Apesar de serem obrigadas a tornar públicas suas doações para o Tribunal Superior Eleitoral (TSE), poucas empresas discutem esse assunto com seus acionistas. Das dez maiores doadoras de capital aberto em 2002, nenhuma abriu esse tipo de informação em seu balanço, segundo levantamento feito pelo Valor.

-------------------------------------------------------------------------------- Esse tipo de informação precisa ser detalhada. Ao se apoiar um candidato se ganha ou se perde negócio" Marcelo Mesquita, estrategista de investimentos do banco UBS --------------------------------------------------------------------------------

"A postura deveria ser outra. Como as empresas de capital aberto têm muitos acionistas, todos deveriam estar por dentro desse tipo de despesa", diz Heloísa Bedicks, secretária-geral do Instituto Brasileiro de Governança Corporativa.

A realidade é bem diversa disso. Por serem consideradas um valor "imaterial" pelas regras contábeis, as doações acabam não sendo alvo de detalhamento em notas explicativas.

Nem todos os investidores, no entanto, consideram as doações tão irrisórias assim para os resultados das companhias. "Esse é um tipo de informação que precisa ser detalhado. Afinal ao se apoiar esse ou aquele candidato se ganham ou se perdem negócios", diz Marcelo Mesquita, estrategista de investimentos do banco UBS.

Na contabilidade das empresas, as doações entram como uma despesa, ou seja, diminuem o lucro que o acionista receberá. Além disso, por ser um gasto que não faz parte da atividade da companhia, ele é tributável em separado.

Por outro lado, não doar para nenhum candidato, decisão adotada pela Natura e pela Localiza, também pode gerar um custo indireto: ser menos favorecido pelo candidato eleito.

"Uma empresa não faz uma doação para um político. O que ela faz é um investimento, já que cogita ter um retorno. Então essa informação precisa ser dada para que os acionistas possam decidir se concordam ou não com aquilo", explica o professor de filosofia da Universidade de São Paulo, Renato Janine, especialista em ética.

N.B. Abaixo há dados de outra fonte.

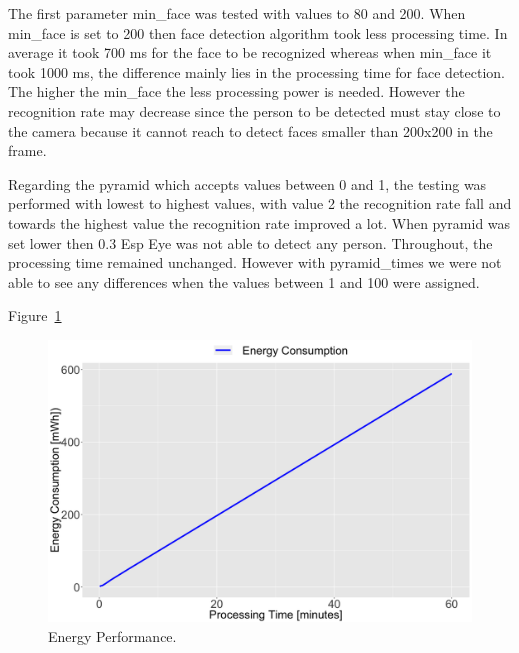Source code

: The first parameter {\selectfont min\_face} was tested with values to 80 and 200. When {\selectfont min\_face} is set to 200 then face detection algorithm took less processing time. In average it took 700 ms for the face to be recognized whereas when {\selectfont min\_face} it took 1000 ms, the difference mainly lies in the processing time for face detection. The higher the {\selectfont min\_face} the less processing power is needed. However the recognition rate may decrease since the person to be detected must stay close to the camera because it cannot reach to detect faces smaller than 200x200 in the frame. 


Regarding the {\selectfont pyramid} which accepts values between 0 and 1, the testing was performed with lowest to highest values, with value 2 the recognition rate fall and towards the highest value the recognition rate improved a lot. When {\selectfont pyramid} was set lower then 0.3 Esp Eye was not able to detect any person.  Throughout, the processing time remained unchanged. However with {\selectfont pyramid\_times} we were not able to see any differences when the values between 1 and 100 were assigned.  


Figure~\ref{fig:energy}



\begin{figure}[!htb]
    \centering
    \includegraphics[width=1\textwidth]{figures/energy.png}
    \caption{Energy Performance.}
    \label{fig:energy}
\end{figure}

Mas nem todos investidores e empresas concordam com esse raciocínio. A AmBev, por exemplo, doa quantias iguais para todos os partidos porque diz acreditar que dessa foram está contribuindo para o processo democrático do país.

"Não vejo problema em uma companhia apoiar candidatos políticos porque ela também é um agente da sociedade. Só gostaria de ver essa informação justificada no balanço para saber se concordo ou não com o gasto daquele dinheiro", afirma Alexandre Povoa, gestor de recursos da Modal Asset Management.

Mas, se depender da entidade que representa todas as empresas com investidores, a Associação Brasileiras das Companhias de Capital Aberta (Abrasca), o maior acesso as informações não deve acontecer tão cedo.

"Jamais discutimos esse assunto na Abrasca. Mas eu acredito que esse é um tipo de dado que requer um certo grau de sigilo, até para evitar que os candidatos achaquem as companhias", afirma Alfredo Plöger, presidente da associação.

O Valor procurou 20 companhias com ações listadas em bolsa para que elas informassem por que doam ou não dinheiro para campanhas eleitorais e como decidem qual candidato beneficiar. Desse grupo, apenas três empresas responderam às perguntas da reportagem - Natura, Localiza e AmBev. Outras quatro enviaram um e-mail apenas informando que faziam as doações de acordo com as leis. As demais não retornaram as ligações.